Chapter 17


I woke up in a daze, the brightness of the sun still hurt my eyes. I blinked my eyes furiously adjusting to just that I was no longer hindered.

I sighed sitting up, bringing my knees to my chest. Come on April, you can do this. I made my up to my walkin closet.

My aunt, walked in with a tray full of breakfast food. "Morning!" she had said.

I have her a nod of acknowledgement, I rummaged through the closet to pick this:

I didn't know what it was, but I could see my hands visibly start to shake. I've never been this nervous, since meeting Lisa and the other idols.

I laughed it off, till I found myself in a pair of arms. I looked up Into Auntie's eyes, "You know the day I brought you to the dance studio, with you wearing the exact same thing you were a nervous little thing. You weren't that confident, till you fell in love with music and dancing. April I am so proud of you, I know what I did wasn't right but the real reason I didn't welcome you with open arms. Was because your cousin December and you are exactly alike, it's hereditary. Meaning all the daughters of the Soo family, will get it no matter the age or having being born with it. I was scared, that you would leave me just like December."

I looked up at Auntie in shock, "You've got to be kidding me? You mean it's my mothers fault, I was like that? Why didn't anyone tell me? Why hide from me? Instead of abandoning me like that? That's some fucked up shit, you know this right. Wait does this mean, my Noona and my mother are blind too?! Is that Why they abandoned me because I just added on to their burden?!"

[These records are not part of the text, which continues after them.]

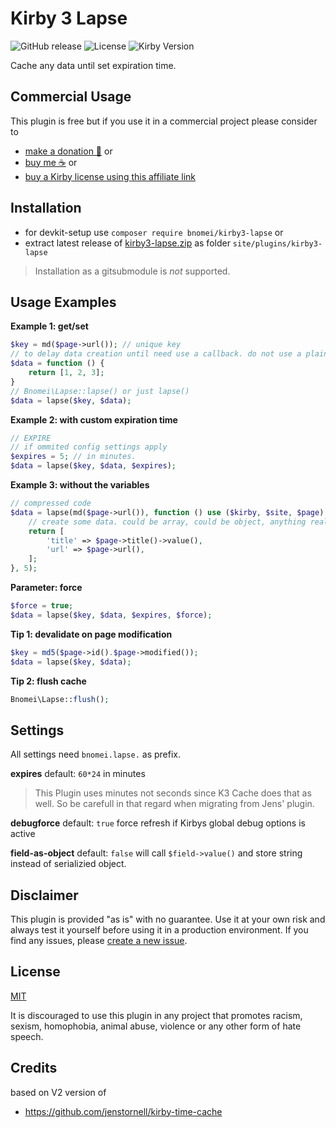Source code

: # Kirby 3 Lapse

![GitHub release](https://img.shields.io/github/release/bnomei/kirby3-lapse.svg?maxAge=1800) ![License](https://img.shields.io/github/license/mashape/apistatus.svg) ![Kirby Version](https://img.shields.io/badge/Kirby-3%2B-black.svg)

Cache any data until set expiration time.

## Commercial Usage

This plugin is free but if you use it in a commercial project please consider to 
- [make a donation 🍻](https://www.paypal.me/bnomei/2) or
- [buy me ☕](https://buymeacoff.ee/bnomei) or
- [buy a Kirby license using this affiliate link](https://a.paddle.com/v2/click/1129/35731?link=1170)

## Installation

- for devkit-setup use `composer require bnomei/kirby3-lapse` or
- extract latest release of [kirby3-lapse.zip](https://github.com/bnomei/kirby3-lapse/releases/download/v1.0.4/kirby3-lapse.zip) as folder `site/plugins/kirby3-lapse`

> Installation as a gitsubmodule is *not* supported.


## Usage Examples

**Example 1: get/set**
```php
$key = md($page->url()); // unique key
// to delay data creation until need use a callback. do not use a plain array or object.
$data = function () {
    return [1, 2, 3];
}
// Bnomei\Lapse::lapse() or just lapse()
$data = lapse($key, $data);
```

**Example 2: with custom expiration time**
```php
// EXPIRE
// if ommited config settings apply
$expires = 5; // in minutes. 
$data = lapse($key, $data, $expires);
```

**Example 3: without the variables**
```php
// compressed code
$data = lapse(md($page->url()), function () use ($kirby, $site, $page) {
    // create some data. could be array, could be object, anything really.
    return [
        'title' => $page->title()->value(),
        'url' => $page->url(),
    ];
}, 5);
```

**Parameter: force**
```php
$force = true;
$data = lapse($key, $data, $expires, $force);
```

**Tip 1: devalidate on page modification**
```php
$key = md5($page->id().$page->modified());
$data = lapse($key, $data);
```

**Tip 2: flush cache**
```php
Bnomei\Lapse::flush();
```

## Settings 

All settings need `bnomei.lapse.` as prefix.

**expires** default: `60*24` in minutes

> This Plugin uses minutes not seconds since K3 Cache does that as well. So be carefull in that regard when migrating from Jens' plugin.

**debugforce** default: `true` force refresh if Kirbys global debug options is active

**field-as-object** default: `false` will call `$field->value()` and store string instead of serializied object.

## Disclaimer

This plugin is provided "as is" with no guarantee. Use it at your own risk and always test it yourself before using it in a production environment. If you find any issues, please [create a new issue](https://github.com/bnomei/kirby3-lapse/issues/new).

## License

[MIT](https://opensource.org/licenses/MIT)

It is discouraged to use this plugin in any project that promotes racism, sexism, homophobia, animal abuse, violence or any other form of hate speech.

## Credits

based on V2 version of
- https://github.com/jenstornell/kirby-time-cache
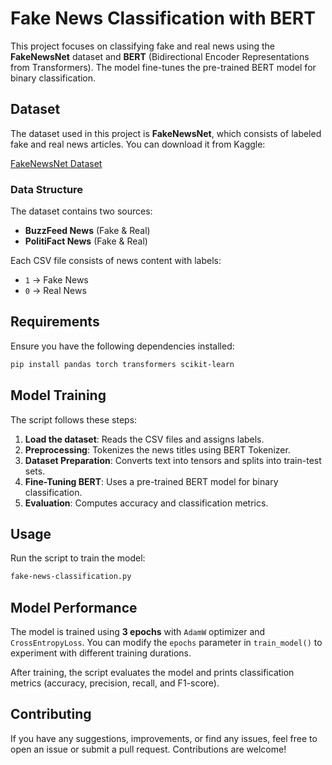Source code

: # Fake News Classification with BERT

This project focuses on classifying fake and real news using the **FakeNewsNet** dataset and **BERT** (Bidirectional Encoder Representations from Transformers). The model fine-tunes the pre-trained BERT model for binary classification.

## Dataset

The dataset used in this project is **FakeNewsNet**, which consists of labeled fake and real news articles. You can download it from Kaggle:

[FakeNewsNet Dataset](https://www.kaggle.com/datasets/mdepak/fakenewsnet)

### Data Structure
The dataset contains two sources:
- **BuzzFeed News** (Fake & Real)
- **PolitiFact News** (Fake & Real)

Each CSV file consists of news content with labels:
- `1` → Fake News
- `0` → Real News

## Requirements

Ensure you have the following dependencies installed:

```bash
pip install pandas torch transformers scikit-learn
```

## Model Training

The script follows these steps:

1. **Load the dataset**: Reads the CSV files and assigns labels.
2. **Preprocessing**: Tokenizes the news titles using BERT Tokenizer.
3. **Dataset Preparation**: Converts text into tensors and splits into train-test sets.
4. **Fine-Tuning BERT**: Uses a pre-trained BERT model for binary classification.
5. **Evaluation**: Computes accuracy and classification metrics.

## Usage

Run the script to train the model:

```bash
fake-news-classification.py
```

## Model Performance

The model is trained using **3 epochs** with `AdamW` optimizer and `CrossEntropyLoss`. You can modify the `epochs` parameter in `train_model()` to experiment with different training durations.

After training, the script evaluates the model and prints classification metrics (accuracy, precision, recall, and F1-score).

## Contributing
If you have any suggestions, improvements, or find any issues, feel free to open an issue or submit a pull request. Contributions are welcome!


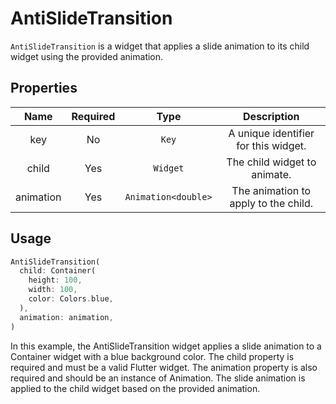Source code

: # AntiSlideTransition

`AntiSlideTransition` is a widget that applies a slide animation to its child widget using the provided animation.

## Properties

|   Name    | Required |        Type         |             Description              |
| :-------: | :------: | :-----------------: | :----------------------------------: |
|    key    |    No    |        `Key`        | A unique identifier for this widget. |
|   child   |   Yes    |      `Widget`       |     The child widget to animate.     |
| animation |   Yes    | `Animation<double>` | The animation to apply to the child. |

## Usage

```dart
AntiSlideTransition(
  child: Container(
    height: 100,
    width: 100,
    color: Colors.blue,
  ),
  animation: animation,
)
```

In this example, the AntiSlideTransition widget applies a slide animation to a Container widget with a blue background color. The child property is required and must be a valid Flutter widget. The animation property is also required and should be an instance of Animation<double>. The slide animation is applied to the child widget based on the provided animation.
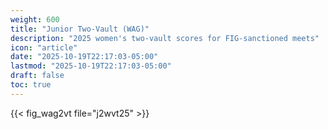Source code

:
 ```yaml
---
weight: 600
title: "Junior Two-Vault (WAG)"
description: "2025 women's two-vault scores for FIG-sanctioned meets"
icon: "article"
date: "2025-10-19T22:17:03-05:00"
lastmod: "2025-10-19T22:17:03-05:00"
draft: false
toc: true
---
```


{{< fig_wag2vt file="j2wvt25" >}}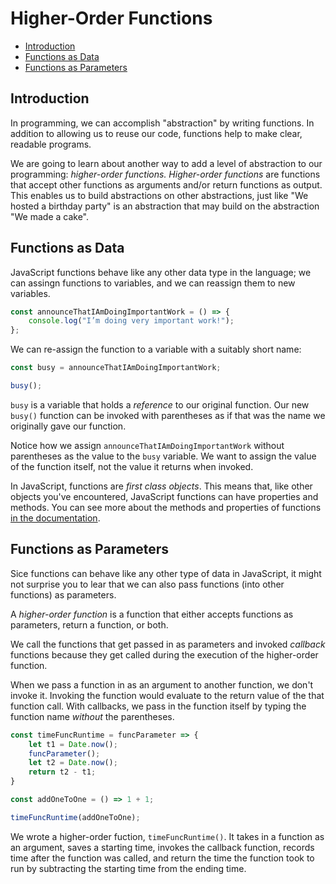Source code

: # Higher-Order Functions

* [Introduction](#Introduction)
* [Functions as Data](#Functions-as-Data)
* [Functions as Parameters](#Functions-as-Parameters)


## Introduction
In programming, we can accomplish "abstraction" by writing functions. In addition to allowing us to reuse our code, functions help to make clear, readable programs.

We are going to learn about another way to add a level of abstraction to our programming: *higher-order functions.* *Higher-order functions* are functions that accept other functions as arguments and/or return functions as output. This enables us to build abstractions on other abstractions, just like "We hosted a birthday party" is an abstraction that may build on the abstraction "We made a cake".

## Functions as Data
JavaScript functions behave like any other data type in the language; we can assingn functions to variables, and we can reassign them to new variables.

```js
const announceThatIAmDoingImportantWork = () => {
    console.log("I’m doing very important work!");
};
```

We can re-assign the function to a variable with a suitably short name:

```js
const busy = announceThatIAmDoingImportantWork;

busy();
```

`busy` is a variable that holds a *reference* to our original function. Our new `busy()` function can be invoked with parentheses as if that was the name we originally gave our function.

Notice how we assign `announceThatIAmDoingImportantWork` without parentheses as the value to the `busy` variable. We want to assign the value of the function itself, not the value it returns when invoked.

In JavaScript, functions are *first class objects*. This means that, like other objects you've encountered, JavaScript functions can have properties and methods. You can see more about the methods and properties of functions [in the documentation](https://developer.mozilla.org/en-US/docs/Web/JavaScript/Reference/Global_Objects/Function).

## Functions as Parameters
Sice functions can behave like any other type of data in JavaScript, it might not surprise you to lear that we can also pass functions (into other functions) as parameters.

A *higher-order function* is a function that either accepts functions as parameters, return a function, or both.

We call the functions that get passed in as parameters and invoked *callback* functions because they get called during the execution of the higher-order function.

When we pass a function in as an argument to another function, we don't invoke it. Invoking the function would evaluate to the return value of the that function call. With callbacks, we pass in the function itself by typing the function name *without* the parentheses.

```js
const timeFuncRuntime = funcParameter => {
    let t1 = Date.now();
    funcParameter();
    let t2 = Date.now();
    return t2 - t1;
}

const addOneToOne = () => 1 + 1;

timeFuncRuntime(addOneToOne);
```

We wrote a higher-order fuction, `timeFuncRuntime()`. It takes in a function as an argument, saves a starting time, invokes the callback function, records time after the function was called, and return the time the function took to run by subtracting the starting time from the ending time.

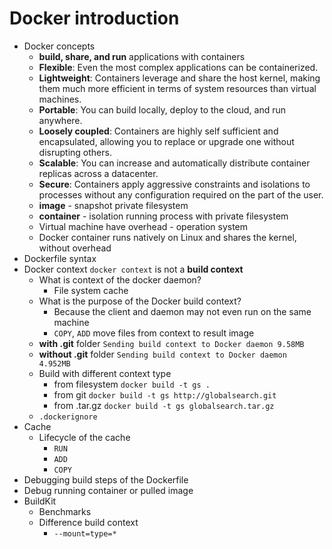 # Docker introduction

* Docker concepts
    * **build, share, and run** applications with containers
    * **Flexible**: Even the most complex applications can be containerized.
    * **Lightweight**: Containers leverage and share the host kernel, 
    making them much more efficient in terms of system resources than virtual machines.
    * **Portable**: You can build locally, deploy to the cloud, and run anywhere.
    * **Loosely coupled**: Containers are highly self sufficient and encapsulated, 
    allowing you to replace or upgrade one without disrupting others.
    * **Scalable**: You can increase and automatically distribute container replicas across a datacenter.
    * **Secure**: Containers apply aggressive constraints and isolations to processes 
    without any configuration required on the part of the user.
    * **image** - snapshot private filesystem
    * **container** - isolation running process with private filesystem
    * Virtual machine have overhead - operation system
    * Docker container runs natively on Linux and shares the kernel, without overhead
* Dockerfile syntax
* Docker context ```docker context``` is not a **build context**
    * What is context of the docker daemon?
        * File system cache
    * What is the purpose of the Docker build context?
        * Because the client and daemon may not even run on the same machine
        * ```COPY```, ```ADD``` move files from context to result image 
    * **with .git** folder ```Sending build context to Docker daemon 9.58MB```
    * **without .git** folder ```Sending build context to Docker daemon  4.952MB```
    * Build with different context type 
        * from filesystem ```docker build -t gs .```
        * from git ```docker build -t gs http://globalsearch.git```
        * from .tar.gz ```docker build -t gs globalsearch.tar.gz```
    * ```.dockerignore```
* Cache 
    * Lifecycle of the cache
        * ```RUN```
        * ```ADD```
        * ```COPY```
* Debugging build steps of the Dockerfile
* Debug running container or pulled image
* BuildKit
    * Benchmarks
    * Difference build context
        * ```--mount=type=*```
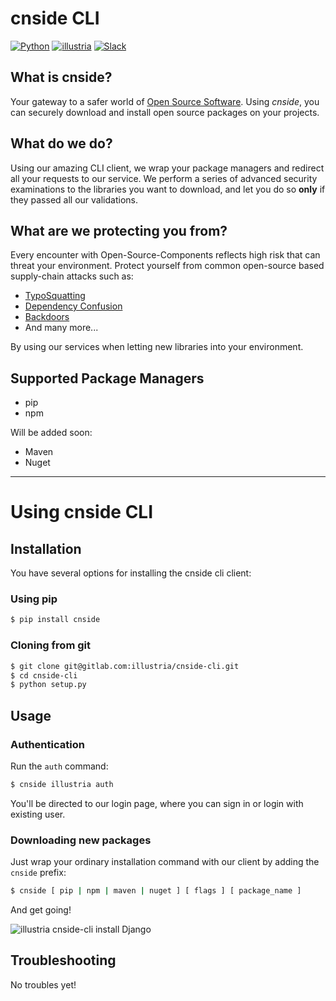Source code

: # cnside CLI
[![Python](https://img.shields.io/badge/Python-3.6%20%7C%203.7%20%7C%203.8%20%7C%203.9%20%7C%203.10-blue)](https://pypi.org/project/cnside/)
[![illustria](https://img.shields.io/badge/Home-illustria-blue)](https://illustria.io/)
[![Slack](https://img.shields.io/badge/Slack-illustriacommunity.slack.com-blue)](https://illustriacommunity.slack.com)

## What is cnside?
Your gateway to a safer world of [Open Source Software](https://en.wikipedia.org/wiki/Open-source_software).
Using _cnside_, you can securely download and install open source packages on your projects. 

## What do we do?
Using our amazing CLI client, we wrap your package managers and redirect all your requests to our service. 
We perform a series of advanced security examinations to the libraries you want to download, and let you do so **only** if they passed all our validations.

## What are we protecting you from?
Every encounter with Open-Source-Components reflects high risk that can threat your environment. Protect yourself from common open-source based supply-chain attacks such as:
* [TypoSquatting](https://en.wikipedia.org/wiki/Typosquatting)
* [Dependency Confusion](https://medium.com/@alex.birsan/dependency-confusion-4a5d60fec610)
* [Backdoors](https://medium.com/@alex.birsan/dependency-confusion-4a5d60fec610)
* And many more...

By using our services when letting new libraries into your environment.

## Supported Package Managers
* pip
* npm

Will be added soon:
* Maven
* Nuget

---

# Using cnside CLI

## Installation
You have several options for installing the cnside cli client:
### Using pip
```bash
$ pip install cnside
```

### Cloning from git
```bash
$ git clone git@gitlab.com:illustria/cnside-cli.git
$ cd cnside-cli
$ python setup.py
```

## Usage
### Authentication
Run the `auth` command:
```bash
$ cnside illustria auth
```
You'll be directed to our login page, where you can sign in or login with existing user.

### Downloading new packages
Just wrap your ordinary installation command with our client by adding the `cnside` prefix:

```bash
$ cnside [ pip | npm | maven | nuget ] [ flags ] [ package_name ]
```
And get going!

![illustria cnside-cli install Django](docs/assets/illustria-demo.gif)

## Troubleshooting
No troubles yet!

"Yes, that is why you went through all the hardships. Well the situation when you were 15 was not planned at all, your parents wanted you to survive. They wanted you to experience everything, so they decided to push you away instead of shelter you like they did with your sister. I have it as well, your grandmother pushed me away from the family to make me stronger. She didn't want me to be weak, she didn't want me to give up hope. Although I hated my family for what they did to me, but I'm also thankful for what they did to me too."

I couldn't deal with it all, I stood up slowly. "I can't deal with this, I need to go and think. I'll be back late, don't wait for me."

In that moment I felt hopeless, I out on my headphones and walked out the front door not looking back. I was devastated, all of this Because it's hereditary, I went through all of this Because it's in my blood.